For a long time, I couldn’t figure out why I got sad every time I listened to The Monkees’ song “For Pete’s Sake” which happened to be the closing theme to their popular TV series. One day, it came to me: As a youngster, the song meant that my favorite show was over for the week, and it’d make me sad. Wow, what an impression The Monkees have made on me!
Davy, Peter, Mickey, and Mike were a music industry invention supported by the best pop writers and players of the day. There was no denying, however, their own individual talents with Mike Nesmith standing out as the finest musician in the bunch. He brought a respectable singer-songwriter sensibility to the band in contrast to their bubble-gum poppy side. In fact, he sang two of my favorite Monkees’ tunes: “You Just May Be the One” (which he wrote) and “What Am I Doing Hangin’ ‘Round?” Nesmith was the only one to have a successful post-Monkee solo career.
Tonight’s show at the intimate, ornate, and newly-renovated Franklin Theatre would be the first night of Nesmith’s 17-date Spring 2013 Tour. Other than a short reunion tour with the remaining Monkees following Davy Jones’ untimely death, Nesmith shied away from their other reunions. So, like many others in the crowd this night, I, too, would be completing my “set” of seeing all four Monkees live and in person.
Woefully, the only Monkees song of the evening was its first, “Papa Gene’s Blues,” a down-tempo version of a “Nez” composition from their first record. The rest of the show took us on a near-chronological journey through Nesmith’s solo career, one which influenced the genesis of country-rock in the 70’s. To that end, his band included the musical talents of young Nashville multi-instrumentalist, Chris Scruggs, whose stellar playing was unfortunately mostly hidden from view by misplaced music stands. Overall, the band fared well for an opening night despite their need for sheet music and the occasional technical flub.

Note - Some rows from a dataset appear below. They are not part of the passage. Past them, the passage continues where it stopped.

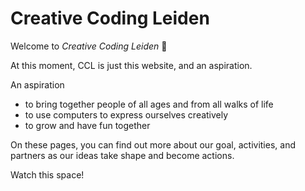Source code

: # Creative Coding Leiden

Welcome to _Creative Coding Leiden_ 👋

At this moment, CCL is just this website, and an aspiration.

An aspiration

- to bring together people of all ages and from all walks of life
- to use computers to express ourselves creatively
- to grow and have fun together

On these pages, you can find out more about our goal, activities, and partners as our ideas take shape and become actions.

Watch this space!
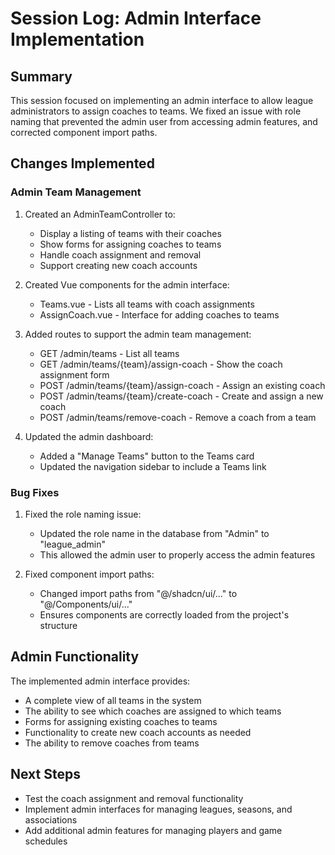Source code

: # Session Log: Admin Interface Implementation

## Summary
This session focused on implementing an admin interface to allow league administrators to assign coaches to teams. We fixed an issue with role naming that prevented the admin user from accessing admin features, and corrected component import paths.

## Changes Implemented

### Admin Team Management
1. Created an AdminTeamController to:
   - Display a listing of teams with their coaches
   - Show forms for assigning coaches to teams
   - Handle coach assignment and removal
   - Support creating new coach accounts

2. Created Vue components for the admin interface:
   - Teams.vue - Lists all teams with coach assignments
   - AssignCoach.vue - Interface for adding coaches to teams

3. Added routes to support the admin team management:
   - GET /admin/teams - List all teams
   - GET /admin/teams/{team}/assign-coach - Show the coach assignment form
   - POST /admin/teams/{team}/assign-coach - Assign an existing coach
   - POST /admin/teams/{team}/create-coach - Create and assign a new coach
   - POST /admin/teams/remove-coach - Remove a coach from a team

4. Updated the admin dashboard:
   - Added a "Manage Teams" button to the Teams card
   - Updated the navigation sidebar to include a Teams link

### Bug Fixes
1. Fixed the role naming issue:
   - Updated the role name in the database from "Admin" to "league_admin"
   - This allowed the admin user to properly access the admin features

2. Fixed component import paths:
   - Changed import paths from "@/shadcn/ui/..." to "@/Components/ui/..."
   - Ensures components are correctly loaded from the project's structure

## Admin Functionality
The implemented admin interface provides:
- A complete view of all teams in the system
- The ability to see which coaches are assigned to which teams
- Forms for assigning existing coaches to teams
- Functionality to create new coach accounts as needed
- The ability to remove coaches from teams

## Next Steps
- Test the coach assignment and removal functionality
- Implement admin interfaces for managing leagues, seasons, and associations
- Add additional admin features for managing players and game schedules
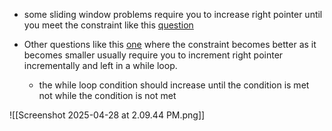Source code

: - some sliding window problems require you to increase right pointer until you meet the constraint like this [question](https://leetcode.com/problems/count-complete-subarrays-in-an-array/description/)

- Other questions like this [one](https://leetcode.com/problems/count-subarrays-with-score-less-than-k/description/) where the constraint becomes better as it becomes smaller usually require you to increment right pointer incrementally and left in a while loop. 
	- the while loop condition should increase until the condition is met not while the condition is not met
 	
![[Screenshot 2025-04-28 at 2.09.44 PM.png]]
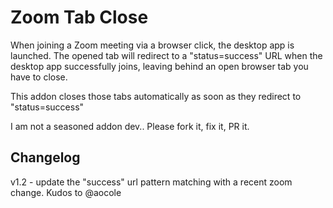 # Zoom Tab Close

When joining a Zoom meeting via a browser click, the desktop app is launched. The opened tab will redirect to a "status=success" URL when the desktop app successfully joins, leaving behind an open browser tab you have to close.

This addon closes those tabs automatically as soon as they redirect to "status=success"

I am not a seasoned addon dev.. Please fork it, fix it, PR it.

## Changelog

v1.2 - update the "success" url pattern matching with a recent zoom change. Kudos to @aocole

The evening’s format consisted of Nesmith reading from a teleprompter atop his mike stand a prelude to each song (or couplet). These introductions read like pages from a novel with each providing a fictional setting for what would follow musically. While the literary images were created to blend with the original versions of the songs, with “Different Drum,” Nesmith did sort of the opposite. Starting with a tale set in Paris, he then reworked this composition which put young Linda Ronstadt on the map. Nesmith gave it a Parisian-sounding overtone and also chose to sing it in a safe, almost spoken-word vocal. For most of the evening, though, his voice was familiar-sounding, strong, and rarely weak.
The lack of Monkee’s hits didn’t seem to faze the polite and enthusiastic audience who recognized and favorably acknowledged every number. The exception was the trio of songs from his obscure 1974 collection, The Prison, which managed to excite only one loudly cheering fan.
Nesmith has always been at the forefront of technology and innovation, notably as a pioneer in the world of music video. Tonight, he exhibited his studio skills during the closing encore song, “Thanx for the Ride.” Extracting a pedal steel guitar solo from the multi-track tapes, Nesmith brought back to life his long-time band member, O.J. “Red” Rhodes. It was a nice tribute to the late great player.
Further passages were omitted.